Behind us, Jane and Tony jumped and landed safely. When it was all said and done, we managed to get off without breaking a leg or twisting an ankle.
“Now,” Floyd said. “You see the tracks on the other side of the trees? I’ve caught that line before. It goes to Tyler. It don’t stop once it gets rolling, so that’s the one you want. It’ll take you all the way in. There’s enough of a slant on the other side of them trees, you get to moving downhill pretty quick, you can make the boxcar easy. It’s kind of like a porch that leads down to it. It’s high up and slanted about right, though you got to get off to a good run.”
“I can’t run,” Daggart said. “Maybe I can just roll down and onto it.”
“You’d roll down and under it,” Jane said.
“Hell, I know that,” Daggart said. “I was kidding. Didn’t you know I was kidding?”

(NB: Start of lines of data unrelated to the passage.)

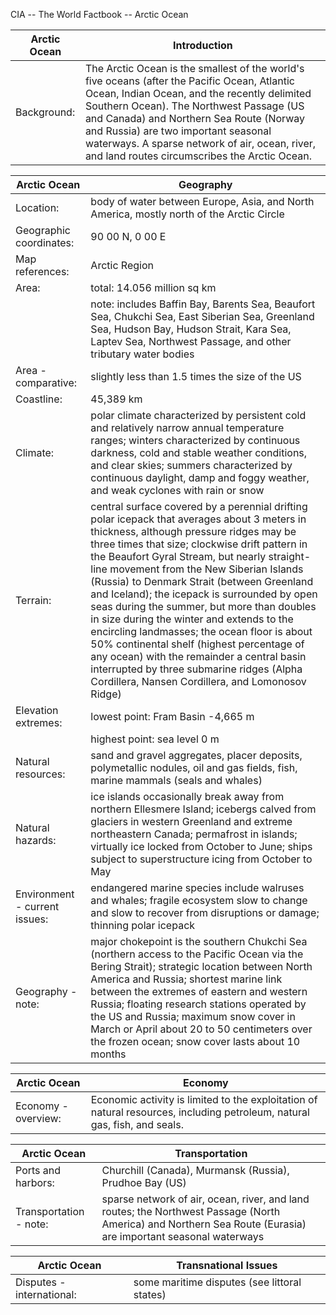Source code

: CIA -- The World Factbook -- Arctic Ocean

| Arctic Ocean | Introduction |
| --- | --- |
| Background: | The Arctic Ocean is the smallest of the world's five oceans (after the Pacific Ocean, Atlantic Ocean, Indian Ocean, and the recently delimited Southern Ocean). The Northwest Passage (US and Canada) and Northern Sea Route (Norway and Russia) are two important seasonal waterways. A sparse network of air, ocean, river, and land routes circumscribes the Arctic Ocean. |

| Arctic Ocean | Geography |
| --- | --- |
| Location: | body of water between Europe, Asia, and North America, mostly north of the Arctic Circle |
| Geographic coordinates: | 90 00 N, 0 00 E |
| Map references: | Arctic Region |
| Area: | total: 14.056 million sq km |
| | note: includes Baffin Bay, Barents Sea, Beaufort Sea, Chukchi Sea, East Siberian Sea, Greenland Sea, Hudson Bay, Hudson Strait, Kara Sea, Laptev Sea, Northwest Passage, and other tributary water bodies |
| Area - comparative: | slightly less than 1.5 times the size of the US |
| Coastline: | 45,389 km |
| Climate: | polar climate characterized by persistent cold and relatively narrow annual temperature ranges; winters characterized by continuous darkness, cold and stable weather conditions, and clear skies; summers characterized by continuous daylight, damp and foggy weather, and weak cyclones with rain or snow |
| Terrain: | central surface covered by a perennial drifting polar icepack that averages about 3 meters in thickness, although pressure ridges may be three times that size; clockwise drift pattern in the Beaufort Gyral Stream, but nearly straight-line movement from the New Siberian Islands (Russia) to Denmark Strait (between Greenland and Iceland); the icepack is surrounded by open seas during the summer, but more than doubles in size during the winter and extends to the encircling landmasses; the ocean floor is about 50% continental shelf (highest percentage of any ocean) with the remainder a central basin interrupted by three submarine ridges (Alpha Cordillera, Nansen Cordillera, and Lomonosov Ridge) |
| Elevation extremes: | lowest point: Fram Basin -4,665 m |
| | highest point: sea level 0 m |
| Natural resources: | sand and gravel aggregates, placer deposits, polymetallic nodules, oil and gas fields, fish, marine mammals (seals and whales) |
| Natural hazards: | ice islands occasionally break away from northern Ellesmere Island; icebergs calved from glaciers in western Greenland and extreme northeastern Canada; permafrost in islands; virtually ice locked from October to June; ships subject to superstructure icing from October to May |
| Environment - current issues: | endangered marine species include walruses and whales; fragile ecosystem slow to change and slow to recover from disruptions or damage; thinning polar icepack |
| Geography - note: | major chokepoint is the southern Chukchi Sea (northern access to the Pacific Ocean via the Bering Strait); strategic location between North America and Russia; shortest marine link between the extremes of eastern and western Russia; floating research stations operated by the US and Russia; maximum snow cover in March or April about 20 to 50 centimeters over the frozen ocean; snow cover lasts about 10 months |

| Arctic Ocean | Economy |
| --- | --- |
| Economy - overview: | Economic activity is limited to the exploitation of natural resources, including petroleum, natural gas, fish, and seals. |

| Arctic Ocean | Transportation |
| --- | --- |
| Ports and harbors: | Churchill (Canada), Murmansk (Russia), Prudhoe Bay (US) |
| Transportation - note: | sparse network of air, ocean, river, and land routes; the Northwest Passage (North America) and Northern Sea Route (Eurasia) are important seasonal waterways |

| Arctic Ocean | Transnational Issues |
| --- | --- |
| Disputes - international: | some maritime disputes (see littoral states) |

“Good,” Jane said. “You’re up to joking. That’s an improvement.”
“All I’m saying,” Daggart said, “is I’ve caught it here before. I just don’t know I can do it today. I don’t know I want to go to Tyler.”

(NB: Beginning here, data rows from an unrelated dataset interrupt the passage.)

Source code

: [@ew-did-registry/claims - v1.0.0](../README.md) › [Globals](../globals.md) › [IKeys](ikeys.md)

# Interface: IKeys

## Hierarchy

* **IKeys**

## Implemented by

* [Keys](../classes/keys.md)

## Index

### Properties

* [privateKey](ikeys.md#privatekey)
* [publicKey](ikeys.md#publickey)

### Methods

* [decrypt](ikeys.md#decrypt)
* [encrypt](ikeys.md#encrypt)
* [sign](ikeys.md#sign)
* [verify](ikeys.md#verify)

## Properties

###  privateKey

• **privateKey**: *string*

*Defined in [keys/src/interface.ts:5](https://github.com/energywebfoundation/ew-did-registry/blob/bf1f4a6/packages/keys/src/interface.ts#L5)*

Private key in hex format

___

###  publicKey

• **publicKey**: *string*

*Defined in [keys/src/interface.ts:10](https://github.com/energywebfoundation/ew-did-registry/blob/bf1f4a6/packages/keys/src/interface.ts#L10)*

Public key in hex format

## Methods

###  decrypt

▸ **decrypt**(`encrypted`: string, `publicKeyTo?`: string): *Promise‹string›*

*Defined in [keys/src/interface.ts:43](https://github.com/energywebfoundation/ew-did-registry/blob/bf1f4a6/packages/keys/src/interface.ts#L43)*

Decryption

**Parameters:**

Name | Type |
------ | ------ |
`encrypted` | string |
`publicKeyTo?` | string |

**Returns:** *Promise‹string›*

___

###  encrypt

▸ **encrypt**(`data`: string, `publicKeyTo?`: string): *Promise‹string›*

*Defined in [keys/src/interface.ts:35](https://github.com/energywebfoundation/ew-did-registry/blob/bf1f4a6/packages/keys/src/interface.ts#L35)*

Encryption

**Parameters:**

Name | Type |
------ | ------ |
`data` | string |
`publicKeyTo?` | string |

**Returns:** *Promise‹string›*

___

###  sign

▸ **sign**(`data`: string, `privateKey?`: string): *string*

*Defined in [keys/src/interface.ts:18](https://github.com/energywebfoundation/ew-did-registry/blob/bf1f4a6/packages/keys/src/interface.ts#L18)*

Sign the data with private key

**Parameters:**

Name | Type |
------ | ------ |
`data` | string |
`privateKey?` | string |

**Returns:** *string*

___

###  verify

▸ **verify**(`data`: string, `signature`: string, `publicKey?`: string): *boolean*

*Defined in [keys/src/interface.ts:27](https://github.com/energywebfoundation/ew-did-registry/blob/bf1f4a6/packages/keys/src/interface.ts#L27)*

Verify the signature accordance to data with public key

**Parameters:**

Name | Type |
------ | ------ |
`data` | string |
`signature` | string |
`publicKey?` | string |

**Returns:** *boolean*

“You’re just being contrary,” Jane said.
“A little, I reckon,” he said. “Maybe it’s because I feel like death warmed over with a match, and the heat’s fading.”
“We’ll stay with you,” I said. “At least until we can get you settled somewhere.”
“Ain’t no place to settle me,” he said.
“We’ll do what we can,” I said.
He sat down with his back against a little pine and looked down the tracks. A few seconds later, he said, “Guess going with you folks is a mite better than just sitting here in these trees and dying.”
“You got to think more positive,” Jane said. “You got to see what’s down the road a bit.”
“I done seen what’s down there. There’s just more road.”
In the cover of the trees, we squatted and waited, the old man still sitting with his back against the pine.
Up a ways ahead of us, I saw there was at least a half-dozen hoboes in the trees and brush, waiting on that train. They looked back at us in a manner that made me a little nervous. We wouldn’t be the only ones riding, and there might be some trouble if we weren’t careful.
“Try and get the same boxcar, if you can,” Floyd said. “That way you can watch out for one another if there’s someone else in the car that might take a mind to bother you. But let me tell you, they got a gun, a knife, it’s best to give them what they want or jump.”
“That won’t be much,” Jane said. “Our bag of goods and a few dollars is all we got.”
“It ain’t worth dying over,” Floyd said.
“You didn’t give them sandwiches away the other night,” Tony said.
“No,” Floyd said. “But I was meaner than them, and I had a gun. I ain’t proud of that gun. It ain’t brought me much good, except that time the other night. A gun just seems to make things go bad. You start to depend on it and give it too much respect. I wish I hadn’t never seen one.”
“Is that the train?” Daggart said.
We looked down the track. A train was moving out of the station.
“That’s the one heading southeast,” Floyd said. “The one you want.”
“Could the line have changed since you rode it last?” Jane said.
“Sure it could have,” Floyd said. “But you don’t want to think about that, do you? But you miss it, there’s tomorrow, about this same time. It leaves out when the Fort Worth train comes in. I know that much from having been here and known people who’ve ridden it.”
“I guess it’s in for a penny, in for a pound,” Jane said. “Bend down.”
Floyd studied her for a moment; then he bent closer to her face and she kissed him on the cheek.
“Thanks for being so kind,” she said.
“Pass it along,” Floyd said. “I ain’t passed near enough of it along before, so you do it for me. Say you will.”
“We’ll do that,” I said.
Floyd shook my and Tony’s hands. He bent down and shook Daggart’s hand. The old man was still resting against that pine tree. Floyd touched his shoulder.
“Goodbye and good luck,” Floyd said, and with that he moved across the track well in front of the oncoming train, turned, and waved at us, and then the train’s engine passed in front of him, followed by the train, and then we couldn’t see him anymore.